[Start of Attachment]

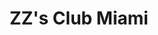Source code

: ---
layout: place
title: "ZZ's Club Miami"
permalink: /florida/miami/zz-s-club-miami.html
stateAbbr: FL
stateName: Florida
cityName: Miami
seo:
  name: "ZZ's Club Miami"
  type: Restaurant
  links: https://zzsclub.com/?utm_medium=Click&utm_source=GoogleMyBusiness
description: "ZZ's Club Miami serves delicious sushi in Miami, Florida. Try fresh Japanese dishes for a great dining experience. Available for, lunch, and dinner."
place_id: ChIJs7ptcSix2YgRV8Ptx4caiVE
photos:
  - name: >-
      places/ChIJs7ptcSix2YgRV8Ptx4caiVE/photos/AeeoHcJdJwzNXCnD66nNIh_uZtTdC1ttzmf2qKJcfIHdqQ3rEK-Y8TGPI-6d_whxp5xWL_bDTAE_kE_enfpDWzi_X267Ndldu_3L0QfuvpbXpe8XSJHHosfercNOqntpvitWtZCwIRgYggCCjGh60oRJtp71tjWoRyFPhFLRb55fCfM3_sN7uRVNzKGGnqenxNT_1H6Dd1CrpuMgLyAj5GPChqM_L3Ye0cXvbFLA9a3dwQEK4SpOoUrfaX1TYgpAn_U6lLih_U4n0bga4lT_AD5ABwQ6iPrB7FZho1VEREXahomM7n2-9gPnotnwx-v1lhI0VDVAPssTwBRMnCumIW0cC2e3jLzx4FhhZrmVu3CSaS9OJZn0n5RPj-Ldheu-4Tngu7miJlZSaKFs0lhm-rDcX8_cySCoBHe9l-lRD8bPYU9Yd1k5
    widthPx: 3370
    heightPx: 2528
    authorAttributions:
      - displayName: Ivan Mariotti
        uri: https://maps.google.com/maps/contrib/111977994384809527840
        photoUri: >-
          https://lh3.googleusercontent.com/a/ACg8ocIsvBvh097j3bO7OBPe8gyw2Gsze_0qXwiOxrbWPrnYO9leoA=s100-p-k-no-mo
    flagContentUri: >-
      https://www.google.com/local/imagery/report/?cb_client=maps_api_places.places_api&image_key=!1e10!2sCIHM0ogKEICAgICd8YfBmQE&hl=en-US
    googleMapsUri: >-
      https://www.google.com/maps/place//data=!3m4!1e2!3m2!1sCIHM0ogKEICAgICd8YfBmQE!2e10!4m2!3m1!1s0x88d9b128716dbab3:0x51891a87c7edc357
  - name: >-
      places/ChIJs7ptcSix2YgRV8Ptx4caiVE/photos/AeeoHcLoCoDFXb3rhUIM7FHMVw2P01CoDKROV1HifRQvHzN-K1RFKwgu_j71Ci5KUY9rG2L8LiVvVdAnPsUWSVu9Fh8W3qrJsxlgPj9L9AZHHEnwgJZX2QM1FuWbEExdCH8Gx8qOtnelDwkYws9NBjaE3tvraTl5NlWtTMdg6lHznV-mi3EEfTuIPeioRVFueDj5Xy4zAIukx-B-MSZz4QkKM6kJ3ng6fHrpxBWoMXe9M0rMC3WNXQQhI9nnjJRFpEddscY-St-2Xc-WHZwUhH9s2Dd_7huOUUwGH5xEN-Vo9bletRzNztTRxtWdocTaBp3Rx8MNalJk4PhJC0oa2zxaDPYsDHkFgzpRcTTDn8-mk7AYOr-0sqIsV6yIK_iIN3l-D7sscl1aoybZWxfrceaae2nJnI-HgmAsJEPqL4hcRnkOPw
    widthPx: 3600
    heightPx: 4800
    authorAttributions:
      - displayName: Adam Docktor
        uri: https://maps.google.com/maps/contrib/110885010956456925174
        photoUri: >-
          https://lh3.googleusercontent.com/a-/ALV-UjWgDScvtIP8PFsrl4gzh6Kx-rHd2TkR8PePUNc2CKzqBrIb04yRCA=s100-p-k-no-mo
    flagContentUri: >-
      https://www.google.com/local/imagery/report/?cb_client=maps_api_places.places_api&image_key=!1e10!2sCIHM0ogKEICAgIDT8729GQ&hl=en-US
    googleMapsUri: >-
      https://www.google.com/maps/place//data=!3m4!1e2!3m2!1sCIHM0ogKEICAgIDT8729GQ!2e10!4m2!3m1!1s0x88d9b128716dbab3:0x51891a87c7edc357
  - name: >-
      places/ChIJs7ptcSix2YgRV8Ptx4caiVE/photos/AeeoHcKtY-TWQBta9viHPYYlTcjwrKtHkYaRvF8PCCQGs_waC4y_GabY4DVDcg_5cgyZv2Mm9-ps0S9biasmWBE0tIEWnOC4zvVBaWRbbFg5y_qP2HjzoWooOAyhuV_lH1nuSlBgyCKoOHP5RGFqCThAhC9RKTUVLxiDikiIURvQZMK1UMHnMaYVCWNBAAXhrTp-w8mwTxgKBc6i2AsvMfNTchkmLvdubidOZbU-rfpttheBHmEdYjuY8nKWg21fzgD2Sf48nCDwAdzsZhG-mF12yxtfQSvkO78V4PgNYZIStYsufrT1uecPQylgFcCQ5m5U2-wZD1nEh-6wsTeB6qJKS-GBZKI98mkvLDqZwaq163vQE_KYfYEljglMt3bsCaxSCR1duvsAz5iEiaHRoU8o4PTAMH_O-99Xz7zJdIs4IuyGjQ
    widthPx: 3024
    heightPx: 3024
    authorAttributions:
      - displayName: Amina Ayoub
        uri: https://maps.google.com/maps/contrib/105251610509972073897
        photoUri: >-
          https://lh3.googleusercontent.com/a/ACg8ocJtFy7NeDCB7Z5Y07uxUBBZmLznasvtBToicyI10Lfe1pNwXxM=s100-p-k-no-mo
    flagContentUri: >-
      https://www.google.com/local/imagery/report/?cb_client=maps_api_places.places_api&image_key=!1e10!2sCIHM0ogKEICAgIDLr8uWVg&hl=en-US
    googleMapsUri: >-
      https://www.google.com/maps/place//data=!3m4!1e2!3m2!1sCIHM0ogKEICAgIDLr8uWVg!2e10!4m2!3m1!1s0x88d9b128716dbab3:0x51891a87c7edc357
  - name: >-
      places/ChIJs7ptcSix2YgRV8Ptx4caiVE/photos/AeeoHcJ6MVtaG2kYp2_wkU50uq2aIHrr3EXFFpdOlMIErRi-GGoVK9m0VJmSxpINJO9N0-zc9io6YBvGgxBQJrpGrtBBv_SJ6XK7i8DM3kLum6_aekugXcYqoAg1t98Ks5CfF_Pn0-s0FChn_DnwgQ3NQVvHTCSKNOK6xqS9ZnBAAuTLjFRthbpUZrl_l39oFHuIgQwMlbO_uHy1QBEp2iIEQURsyNJXK6fm28MMhCqGEb1VIZLQyV0uzQV50atgtDUMHIx0kR9Bm8X9tRLy5w1tPQHXrXNm6EdZOcy1yVqmdILadcFDF-C2HakrubF_cXZaJNVe2YHiEExll1awQOJ2vXN9VAjhY4a5qU2c_52gBkH_J7qPJjMcKyAhkRfq9gnG9hNuME1GjPUc0jmodjIciUVfIoupjRDRjeO615FvcZkU5d_-
    widthPx: 3024
    heightPx: 4032
    authorAttributions:
      - displayName: Kheeto Diet
        uri: https://maps.google.com/maps/contrib/112663852746767784480
        photoUri: >-
          https://lh3.googleusercontent.com/a-/ALV-UjVOctAu7CNkplx-8fpDLS1VqAsZ--Eym1wplxiQ9cMeZBI-kAw=s100-p-k-no-mo
    flagContentUri: >-
      https://www.google.com/local/imagery/report/?cb_client=maps_api_places.places_api&image_key=!1e10!2sCIHM0ogKEICAgICDsJ7q2QE&hl=en-US
    googleMapsUri: >-
      https://www.google.com/maps/place//data=!3m4!1e2!3m2!1sCIHM0ogKEICAgICDsJ7q2QE!2e10!4m2!3m1!1s0x88d9b128716dbab3:0x51891a87c7edc357
  - name: >-
      places/ChIJs7ptcSix2YgRV8Ptx4caiVE/photos/AeeoHcJEsyvRSFzXk97HiYlckKH0t_wuMHds7cizgkso2-uICYONFdTI5eG0LR-qpHL_KTgnVccz_SEirE7rWNJHyg5avoeV__lfwKlSmQELRXkDGwHsXPW_Gw6f5is4XMGmhT9FP_HWiHu4GyB14saVlB6rfLPkz2rJBX0nZhZZ2vo0rEbdqCYuZoj3hP6vjp9A3PZ5jM8GvM-4wZj23AvBsnZDjiE-yhOmrMRZHoZGpgCVgMZPSRafinfJHtV-2UqgP-BmpIHOc6JQUkTwnY5RSMFMWMktzNk4lnpiWgEWcl0sojgHJd-n9BV8NWHnKteXZ6YxDjEc0OT0VzUYhUFXGFUO9OxRE2OuBGb2FXx3vVGFHVUkIbrvi31k0JkK2N3ftq66UgfT_rEzjgAxkkp8QeavWHfciIH5-eueRS67uloFyw
    widthPx: 2268
    heightPx: 4032
    authorAttributions:
      - displayName: Kristy Ying
        uri: https://maps.google.com/maps/contrib/113253129699546555581
        photoUri: >-
          https://lh3.googleusercontent.com/a-/ALV-UjXHO4ABlMhMFh2oG3mZdMJyHIGZL8K94tCtwY1K4XszJW-FsMNQ=s100-p-k-no-mo
    flagContentUri: >-
      https://www.google.com/local/imagery/report/?cb_client=maps_api_places.places_api&image_key=!1e10!2sCIHM0ogKEICAgMDw1OTsGg&hl=en-US
    googleMapsUri: >-
      https://www.google.com/maps/place//data=!3m4!1e2!3m2!1sCIHM0ogKEICAgMDw1OTsGg!2e10!4m2!3m1!1s0x88d9b128716dbab3:0x51891a87c7edc357
  - name: >-
      places/ChIJs7ptcSix2YgRV8Ptx4caiVE/photos/AeeoHcIHeSetz7KducrEGXyAtTvwbSyfdE_55UsZDRWUF3kJMCi7YnsTjQcFgoLZPJdUOFZDQaYREGM6A494MXcNZqrGuMPVDtqGeyCvC1dy2QF620UxiKwQQloDtKT99WWspf_9qFmhGziYEP78wy4tCCP_RoJ1hOfjLUFDhuA22q1sG1rX8gdYLQdFoKowRo6qTNl6ZSpDDKJ51VuSKdS1kaZf_efT3CKIDLhG16mn7VGy3eJIfwicjZCalf_JCzarx2eNWeoja0gkYPAvjABZLs7ihtqkFNHDYB3m0TyOUhi9QZg4hYj6PedegeS4YvV5bLYBLEVn2xswUMC_4hUEzj09hlsjz8zMer3-xoGB6neHCfe0br3U2AbNk-AniMY--h-yAL4ri7T4EQYTIV4dHnDkTEKuWmJGILyzbkhFSfwRQA
    widthPx: 3600
    heightPx: 4800
    authorAttributions:
      - displayName: Karl de Borbón
        uri: https://maps.google.com/maps/contrib/100722261666721721198
        photoUri: >-
          https://lh3.googleusercontent.com/a-/ALV-UjW4NZ1mJwFTuFuvIfVUOWR1nrGg9tA4n9TutH44o0Bw-TvypZ5G0w=s100-p-k-no-mo
    flagContentUri: >-
      https://www.google.com/local/imagery/report/?cb_client=maps_api_places.places_api&image_key=!1e10!2sCIHM0ogKEICAgICVs8boTg&hl=en-US
    googleMapsUri: >-
      https://www.google.com/maps/place//data=!3m4!1e2!3m2!1sCIHM0ogKEICAgICVs8boTg!2e10!4m2!3m1!1s0x88d9b128716dbab3:0x51891a87c7edc357
  - name: >-
      places/ChIJs7ptcSix2YgRV8Ptx4caiVE/photos/AeeoHcLWRea3IE2UuRinMSkEafKARtrisATPHhSTg7l6Gpjh8AST28P1cHS23xyUfyiZ5khY1cuNI80g5hRoaV5TrpdzvAjpUSaBLGN_WCqnFLf35NaYqNLUqjK0I4lSSVqzZ09AwbI_4qgYk0CX_YOR0MDojgp8aBwUUtaruq_4ykYY5cvnx-ukaqsFrdv8ejLMAIBA9RpB33gJLr1AOmODRTcLqu7WWcPlF78GFC8PlslaowbwLUHtu-E0MhNB7MZ9xmccVJjh4gkhAAFxRmLkglWMR8pZQoE7B5cFadg3_w1DakA6Oyf6E9v_Gf0mtzlDguwQOxgmp5Vb2vyy9vtMxS-zTB2MreHQgZ8niiodxSdnHbn7hQaN4DzzUnKVASaakT7A16Xzo8OpHkrcLhV0qVpmyantwVMwuwF94HInoigOpw
    widthPx: 3024
    heightPx: 4032
    authorAttributions:
      - displayName: Karl de Borbón
        uri: https://maps.google.com/maps/contrib/100722261666721721198
        photoUri: >-
          https://lh3.googleusercontent.com/a-/ALV-UjW4NZ1mJwFTuFuvIfVUOWR1nrGg9tA4n9TutH44o0Bw-TvypZ5G0w=s100-p-k-no-mo
    flagContentUri: >-
      https://www.google.com/local/imagery/report/?cb_client=maps_api_places.places_api&image_key=!1e10!2sCIHM0ogKEICAgICVs8boJg&hl=en-US
    googleMapsUri: >-
      https://www.google.com/maps/place//data=!3m4!1e2!3m2!1sCIHM0ogKEICAgICVs8boJg!2e10!4m2!3m1!1s0x88d9b128716dbab3:0x51891a87c7edc357
  - name: >-
      places/ChIJs7ptcSix2YgRV8Ptx4caiVE/photos/AeeoHcJPdXIf5c3GCjKANH0h9iymjxemfX9fnVlccNeIxNlPeAHVTcESfi5Hem3y5rO8OchwXloXvGl9pfhZKISdPLClNP6TlbwazblY59bcm7YM6_4DkmV-UbQjobQEX6k4hFjBzp_qtBbGdRHjm5cIPJanawl8za-dYIWriJ0JB-Pqu2xQj1dVXkleMv0ppzinrApvZXuileJLjqKn9sTf4L3WDvd6dLJcBq4qF0jvETnXuLn98NuHnCSKVFkN5c0bbd2GcROw1YA0-nA84mlX9zF2MbUcEuIUXeQHRWuVVTgXQBxCZzJDMsiwnNuVkXJrGITXjn6PGNN1qSHX2XLSX5RAjSk-DIKNE8g5nCBaw6Z59KbE5gOEBOI30Eg4EeqzRMepdljziK77xHVTVyAnbGXLQaDtfbjGSqMnQf07WkCsAqU
    widthPx: 3024
    heightPx: 3024
    authorAttributions:
      - displayName: Amina Ayoub
        uri: https://maps.google.com/maps/contrib/105251610509972073897
        photoUri: >-
          https://lh3.googleusercontent.com/a/ACg8ocJtFy7NeDCB7Z5Y07uxUBBZmLznasvtBToicyI10Lfe1pNwXxM=s100-p-k-no-mo
    flagContentUri: >-
      https://www.google.com/local/imagery/report/?cb_client=maps_api_places.places_api&image_key=!1e10!2sCIHM0ogKEICAgIDLr8uWlgE&hl=en-US
    googleMapsUri: >-
      https://www.google.com/maps/place//data=!3m4!1e2!3m2!1sCIHM0ogKEICAgIDLr8uWlgE!2e10!4m2!3m1!1s0x88d9b128716dbab3:0x51891a87c7edc357
  - name: >-
      places/ChIJs7ptcSix2YgRV8Ptx4caiVE/photos/AeeoHcKlmK-Q2Orafxzr5gJSJ0km1I3DDVy8dWu9N2uY_AlCFCBji-SWHMFOvRZJh5OQUJE5Pyr5GV2qeDFNIiqFR6atWd12wE87IH0dQ5qN_wcgcQmFU1AwpauN2mIAs0A4yNecEaAipxKMDX-gAzg4s8RhaC09xzn96ww9pFo9NNkxzR3F3i92o3DwSNNuzdfTc3JEQp7QekDZtO3GC9aFyJHrUE2dCAVJJioLnCZQaDGAn109cWDESj0NnFP3J7bIxtmZHRCASdP73uPKzw1yisRP79lw7p2R64_zGs1xvnRE00LJ38lfvqMDnfQtkP8u8Sjxvqk4Y1qXRD1yNiAPJl82SGs4tXASommKkMWTHfzFYQbyUX48AeUO4_jttPd-hq1UfxMWv4xIVmacNSxxXvg2M7RoVnH2CKbP6CJnIrylWyrN
    widthPx: 4032
    heightPx: 3024
    authorAttributions:
      - displayName: Ivan Mariotti
        uri: https://maps.google.com/maps/contrib/111977994384809527840
        photoUri: >-
          https://lh3.googleusercontent.com/a/ACg8ocIsvBvh097j3bO7OBPe8gyw2Gsze_0qXwiOxrbWPrnYO9leoA=s100-p-k-no-mo
    flagContentUri: >-
      https://www.google.com/local/imagery/report/?cb_client=maps_api_places.places_api&image_key=!1e10!2sCIHM0ogKEICAgICd8YfBqQE&hl=en-US
    googleMapsUri: >-
      https://www.google.com/maps/place//data=!3m4!1e2!3m2!1sCIHM0ogKEICAgICd8YfBqQE!2e10!4m2!3m1!1s0x88d9b128716dbab3:0x51891a87c7edc357
  - name: >-
      places/ChIJs7ptcSix2YgRV8Ptx4caiVE/photos/AeeoHcJCkPzC_v7RBbN-sqZ_O4JntbhD3H4fQc_7lSGO10BkyKIKvwIVW6FM5OiJU5igo9ahp3HcRJwM0w2rTPjRQNi5rhi-F1mpdhuucFYIwR4U2xPxibMw44IVZFgEoOkk7I4L7LZsPBDzN8Rm48mnFnfC8wXRSdQDmA60dLpNPTepkzqMfva27UlPezpOt1GuxIzvgU5N4_BoKoxuG7FSL1pEoiZQOv2jlIGvGgUSjlhhkgmqKEWJ_mclENmvSwwSVn8bGA--vlzPdVGaf5RtRxEbyZUnU8K2Q02ZrqMvDMpW-d0U0U_3QQamKfnWXrp0CMeiWYsY0Hz33FOei__87DCLIkxNk2PU8SFhI0cDxieVaTG2JvNbn4SASh7TxH0C09REHvM9CQEbw5WKvxtIBRjZWWWtVq4zeSOG75o-LpCdZw
    widthPx: 4032
    heightPx: 3024
    authorAttributions:
      - displayName: Greg Ricciardi
        uri: https://maps.google.com/maps/contrib/107518656506368325553
        photoUri: >-
          https://lh3.googleusercontent.com/a-/ALV-UjVrl8J6_BXDUBfXZ4yyQb15xECbK_9A6X-B8Ca_q39L5qVpInQkRA=s100-p-k-no-mo
    flagContentUri: >-
      https://www.google.com/local/imagery/report/?cb_client=maps_api_places.places_api&image_key=!1e10!2sCIHM0ogKEICAgID1kcW_CA&hl=en-US
    googleMapsUri: >-
      https://www.google.com/maps/place//data=!3m4!1e2!3m2!1sCIHM0ogKEICAgID1kcW_CA!2e10!4m2!3m1!1s0x88d9b128716dbab3:0x51891a87c7edc357
address: 151 NE 41st St Suite 117, Miami, FL 33137, USA
street: 151 NE 41st St Suite 117
city: Miami
state: FL
zip: '33137'
country: USA
neighborhood: Miami Design District
latitude: '25.814672'
longitude: '-80.192726'
accessibility_options:
  wheelchairAccessibleParking: true
  wheelchairAccessibleEntrance: true
  wheelchairAccessibleRestroom: true
  wheelchairAccessibleSeating: true
business_status: OPERATIONAL
name: ZZ's Club Miami
google_maps_links:
  directionsUri: >-
    https://www.google.com/maps/dir//''/data=!4m7!4m6!1m1!4e2!1m2!1m1!1s0x88d9b128716dbab3:0x51891a87c7edc357!3e0
  placeUri: https://maps.google.com/?cid=5875256359358677847
  writeAReviewUri: >-
    https://www.google.com/maps/place//data=!4m3!3m2!1s0x88d9b128716dbab3:0x51891a87c7edc357!12e1
  reviewsUri: >-
    https://www.google.com/maps/place//data=!4m4!3m3!1s0x88d9b128716dbab3:0x51891a87c7edc357!9m1!1b1
  photosUri: >-
    https://www.google.com/maps/place//data=!4m3!3m2!1s0x88d9b128716dbab3:0x51891a87c7edc357!10e5
primary_type: Japanese Restaurant
opening_hours:
  regular: null
  current: null
secondary_opening_hours:
  regular:
    weekdayDescriptions: null
    type: null
  current:
    weekdayDescriptions: null
    type: null
phone: null
price_level: null
price_range: $100 &ndash; & up
rating: '4.4'
rating_count: 0
website: https://zzsclub.com/?utm_medium=Click&utm_source=GoogleMyBusiness
reviews:
  - name: >-
      places/ChIJs7ptcSix2YgRV8Ptx4caiVE/reviews/ChZDSUhNMG9nS0VJQ0FnTUR3MU9Uc0NnEAE
    relativePublishTimeDescription: 3 weeks ago
    rating: 5
    text:
      text: >-
        Zz’s is a known member only restaurant, but I love that they open it to
        everyone for lunch. Their food and service is always very good
        especially after a day of walking around the Design District.
      languageCode: en
    originalText:
      text: >-
        Zz’s is a known member only restaurant, but I love that they open it to
        everyone for lunch. Their food and service is always very good
        especially after a day of walking around the Design District.
      languageCode: en
    authorAttribution:
      displayName: Kristy Ying
      uri: https://www.google.com/maps/contrib/113253129699546555581/reviews
      photoUri: >-
        https://lh3.googleusercontent.com/a-/ALV-UjXHO4ABlMhMFh2oG3mZdMJyHIGZL8K94tCtwY1K4XszJW-FsMNQ=s128-c0x00000000-cc-rp-mo-ba2
    publishTime: '2025-03-23T21:03:46.416112Z'
    flagContentUri: >-
      https://www.google.com/local/review/rap/report?postId=ChZDSUhNMG9nS0VJQ0FnTUR3MU9Uc0NnEAE&d=17924085&t=1
    googleMapsUri: >-
      https://www.google.com/maps/reviews/data=!4m6!14m5!1m4!2m3!1sChZDSUhNMG9nS0VJQ0FnTUR3MU9Uc0NnEAE!2m1!1s0x88d9b128716dbab3:0x51891a87c7edc357
  - name: >-
      places/ChIJs7ptcSix2YgRV8Ptx4caiVE/reviews/ChZDSUhNMG9nS0VJQ0FnSURMcjh1V0pnEAE
    relativePublishTimeDescription: 9 months ago
    rating: 5
    text:
      text: >-
        It’s my second time. Consistent in flavors presentation and service.
        Elegant atmosphere. I found the bottled water service excessive. My
        glass was always full and was not allowed the chance to get a cold glass
        of water since they kept pouring water over the warmer water. Please
        stop and ask your guests how they prefer water service. It’s obvious
        they want to upsell you water but guests should also have a right to
        refuse refills every 10 minutes. Other than that, a great evening and
        delicious food.
      languageCode: en
    originalText:
      text: >-
        It’s my second time. Consistent in flavors presentation and service.
        Elegant atmosphere. I found the bottled water service excessive. My
        glass was always full and was not allowed the chance to get a cold glass
        of water since they kept pouring water over the warmer water. Please
        stop and ask your guests how they prefer water service. It’s obvious
        they want to upsell you water but guests should also have a right to
        refuse refills every 10 minutes. Other than that, a great evening and
        delicious food.
      languageCode: en
    authorAttribution:
      displayName: Amina Ayoub
      uri: https://www.google.com/maps/contrib/105251610509972073897/reviews
      photoUri: >-
        https://lh3.googleusercontent.com/a/ACg8ocJtFy7NeDCB7Z5Y07uxUBBZmLznasvtBToicyI10Lfe1pNwXxM=s128-c0x00000000-cc-rp-mo-ba5
    publishTime: '2024-07-02T13:27:07.692070Z'
    flagContentUri: >-
      https://www.google.com/local/review/rap/report?postId=ChZDSUhNMG9nS0VJQ0FnSURMcjh1V0pnEAE&d=17924085&t=1
    googleMapsUri: >-
      https://www.google.com/maps/reviews/data=!4m6!14m5!1m4!2m3!1sChZDSUhNMG9nS0VJQ0FnSURMcjh1V0pnEAE!2m1!1s0x88d9b128716dbab3:0x51891a87c7edc357
  - name: >-
      places/ChIJs7ptcSix2YgRV8Ptx4caiVE/reviews/ChdDSUhNMG9nS0VJQ0FnSUR2bl95VDN3RRAB
    relativePublishTimeDescription: 3 months ago
    rating: 5
    text:
      text: >-
        It's a really great place for lunch, they are known for membership only
        at dinner but you can go for lunch without membership, everything was
        great, We got the burger, Toro  bowl, crispy rice yellowtail and few
        desserts, great service and experience as well.
      languageCode: en
    originalText:
      text: >-
        It's a really great place for lunch, they are known for membership only
        at dinner but you can go for lunch without membership, everything was
        great, We got the burger, Toro  bowl, crispy rice yellowtail and few
        desserts, great service and experience as well.
      languageCode: en
    authorAttribution:
      displayName: Alejandro Rosete Rondon
      uri: https://www.google.com/maps/contrib/115672427699383558075/reviews
      photoUri: >-
        https://lh3.googleusercontent.com/a-/ALV-UjVKmUIQQ4sSKNBWp3KZluaUXtK69gq6tjZl9zYiYSQDLoUtOxtw=s128-c0x00000000-cc-rp-mo-ba3
    publishTime: '2024-12-25T14:13:10.604052Z'
    flagContentUri: >-
      https://www.google.com/local/review/rap/report?postId=ChdDSUhNMG9nS0VJQ0FnSUR2bl95VDN3RRAB&d=17924085&t=1
    googleMapsUri: >-
      https://www.google.com/maps/reviews/data=!4m6!14m5!1m4!2m3!1sChdDSUhNMG9nS0VJQ0FnSUR2bl95VDN3RRAB!2m1!1s0x88d9b128716dbab3:0x51891a87c7edc357
  - name: >-
      places/ChIJs7ptcSix2YgRV8Ptx4caiVE/reviews/ChdDSUhNMG9nS0VJQ0FnSURUODcyOXNRRRAB
    relativePublishTimeDescription: 10 months ago
    rating: 5
    text:
      text: >-
        As a Broward county Native and restaurant bar, I can tell you that this
        is five times better than anything I’ve had in Broward county. The
        service is unbelievable. The food was amazing. The vibe was awesome. I’m
        super grateful that my buddy invited us. It’s a private club.
      languageCode: en
    originalText:
      text: >-
        As a Broward county Native and restaurant bar, I can tell you that this
        is five times better than anything I’ve had in Broward county. The
        service is unbelievable. The food was amazing. The vibe was awesome. I’m
        super grateful that my buddy invited us. It’s a private club.
      languageCode: en
    authorAttribution:
      displayName: Adam Docktor
      uri: https://www.google.com/maps/contrib/110885010956456925174/reviews
      photoUri: >-
        https://lh3.googleusercontent.com/a-/ALV-UjWgDScvtIP8PFsrl4gzh6Kx-rHd2TkR8PePUNc2CKzqBrIb04yRCA=s128-c0x00000000-cc-rp-mo-ba5
    publishTime: '2024-05-27T19:55:57.232451Z'
    flagContentUri: >-
      https://www.google.com/local/review/rap/report?postId=ChdDSUhNMG9nS0VJQ0FnSURUODcyOXNRRRAB&d=17924085&t=1
    googleMapsUri: >-
      https://www.google.com/maps/reviews/data=!4m6!14m5!1m4!2m3!1sChdDSUhNMG9nS0VJQ0FnSURUODcyOXNRRRAB!2m1!1s0x88d9b128716dbab3:0x51891a87c7edc357
  - name: >-
      places/ChIJs7ptcSix2YgRV8Ptx4caiVE/reviews/ChZDSUhNMG9nS0VJQ0FnSUNkOFlmQlNREAE
    relativePublishTimeDescription: 8 months ago
    rating: 5
    text:
      text: >-
        For sure one of the best experience since I am in Miami.

        Different dining areas, TV’s room along with candy’s room and obviously
        the cigar lounge couldn’t  be missing!

        Food and service (Ckris) impeccable
      languageCode: en
    originalText:
      text: >-
        For sure one of the best experience since I am in Miami.

        Different dining areas, TV’s room along with candy’s room and obviously
        the cigar lounge couldn’t  be missing!

        Food and service (Ckris) impeccable
      languageCode: en
    authorAttribution:
      displayName: Ivan Mariotti
      uri: https://www.google.com/maps/contrib/111977994384809527840/reviews
      photoUri: >-
        https://lh3.googleusercontent.com/a/ACg8ocIsvBvh097j3bO7OBPe8gyw2Gsze_0qXwiOxrbWPrnYO9leoA=s128-c0x00000000-cc-rp-mo-ba4
    publishTime: '2024-07-20T12:35:58.405406Z'
    flagContentUri: >-
      https://www.google.com/local/review/rap/report?postId=ChZDSUhNMG9nS0VJQ0FnSUNkOFlmQlNREAE&d=17924085&t=1
    googleMapsUri: >-
      https://www.google.com/maps/reviews/data=!4m6!14m5!1m4!2m3!1sChZDSUhNMG9nS0VJQ0FnSUNkOFlmQlNREAE!2m1!1s0x88d9b128716dbab3:0x51891a87c7edc357
parking_options:
  paidStreetParking: true
payment_options:
  acceptsCreditCards: true
  acceptsCashOnly: false
allow_dogs: null
curbside_pickup: false
delivery: false
dine_in: true
good_for_children: false
good_for_groups: true
good_for_sports: null
live_music: true
menu_for_children: null
outdoor_seating: true
reservable: true
restroom: true
serves_beer: true
serves_breakfast: null
serves_brunch: null
serves_cocktails: true
serves_coffee: true
serves_dinner: true
serves_dessert: true
serves_lunch: true
serves_vegetarian_food: true
serves_wine: true
takeout: null
update_category: essentials
summary: null

---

[End of Attachment]

* **PROBLEM DESCRIPTION**
All that is needed is the exact run of lines above from the line containing "menu_for_children: null" through the line containing "serves_wine: true", both of them included.

* **RESPONSE BOX**
menu_for_children: null
outdoor_seating: true
reservable: true
restroom: true
serves_beer: true
serves_breakfast: null
serves_brunch: null
serves_cocktails: true
serves_coffee: true
serves_dinner: true
serves_dessert: true
serves_lunch: true
serves_vegetarian_food: true
serves_wine: true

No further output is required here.